How to complete this task
Would you copy all lines in the data that contain the word "https"?
(Records to process)
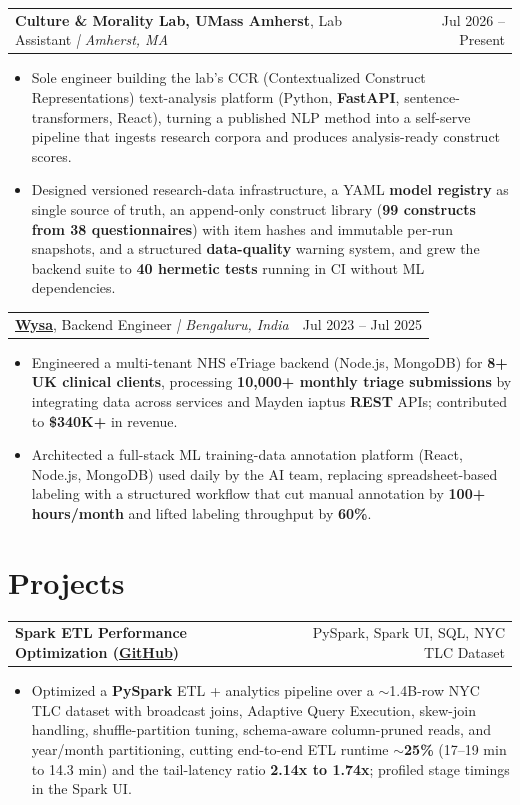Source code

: \documentclass[letterpaper,11pt]{article}
\makeatletter
\newcommand{\expItem}[4]{%
  \vspace{2pt}
  \begin{tabular*}{\textwidth}{@{}l@{\extracolsep{\fill}}r@{}}
    \textbf{#1}, #2 \textit{| #3} & #4 \\
  \end{tabular*}\par\vspace{-3pt}
}
\newcommand{\projItem}[2]{%
  \vspace{2pt}
  \begin{tabular*}{\textwidth}{@{}l@{\extracolsep{\fill}}r@{}}
    \textbf{#1} & #2 \\
  \end{tabular*}\par\vspace{-3pt}
}
\makeatother
\begin{document}
\expItem{Culture \& Morality Lab, UMass Amherst}{Lab Assistant}{Amherst, MA}{Jul 2026 -- Present}
\begin{itemize}
  \item Sole engineer building the lab's CCR (Contextualized Construct Representations) text-analysis platform (Python, \textbf{FastAPI}, sentence-transformers, React), turning a published NLP method into a self-serve pipeline that ingests research corpora and produces analysis-ready construct scores.
  \item Designed versioned research-data infrastructure, a YAML \textbf{model registry} as single source of truth, an append-only construct library (\textbf{99 constructs from 38 questionnaires}) with item hashes and immutable per-run snapshots, and a structured \textbf{data-quality} warning system, and grew the backend suite to \textbf{40 hermetic tests} running in CI without ML dependencies.
\end{itemize}

\expItem{\href{https://www.wysa.io}{Wysa}}{Backend Engineer}{Bengaluru, India}{Jul 2023 -- Jul 2025}
\begin{itemize}
  \item Engineered a multi-tenant NHS eTriage backend (Node.js, MongoDB) for \textbf{8+ UK clinical clients}, processing \textbf{10{,}000+ monthly triage submissions} by integrating data across services and Mayden iaptus \textbf{REST} APIs; contributed to \textbf{\$340K+} in revenue.
  \item Architected a full-stack ML training-data annotation platform (React, Node.js, MongoDB) used daily by the AI team, replacing spreadsheet-based labeling with a structured workflow that cut manual annotation by \textbf{100+ hours/month} and lifted labeling throughput by \textbf{60\%}.
\end{itemize}

\section{Projects}

\projItem{Spark ETL Performance Optimization {\normalfont\small(\href{https://github.com/Deva-1903/Spark-ETL-Optimization}{GitHub})}}{PySpark, Spark UI, SQL, NYC TLC Dataset}
\begin{itemize}
  \item Optimized a \textbf{PySpark} ETL + analytics pipeline over a $\sim$1.4B-row NYC TLC dataset with broadcast joins, Adaptive Query Execution, skew-join handling, shuffle-partition tuning, schema-aware column-pruned reads, and year/month partitioning, cutting end-to-end ETL runtime \textbf{$\sim$25\%} (17--19 min to 14.3 min) and the tail-latency ratio \textbf{2.14x to 1.74x}; profiled stage timings in the Spark UI.
\end{itemize}
\end{document}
(End Records to process)
Result of the exercise
\expItem{\href{https://www.wysa.io}{Wysa}}{Backend Engineer}{Bengaluru, India}{Jul 2023 -- Jul 2025}
\projItem{Spark ETL Performance Optimization {\normalfont\small(\href{https://github.com/Deva-1903/Spark-ETL-Optimization}{GitHub})}}{PySpark, Spark UI, SQL, NYC TLC Dataset}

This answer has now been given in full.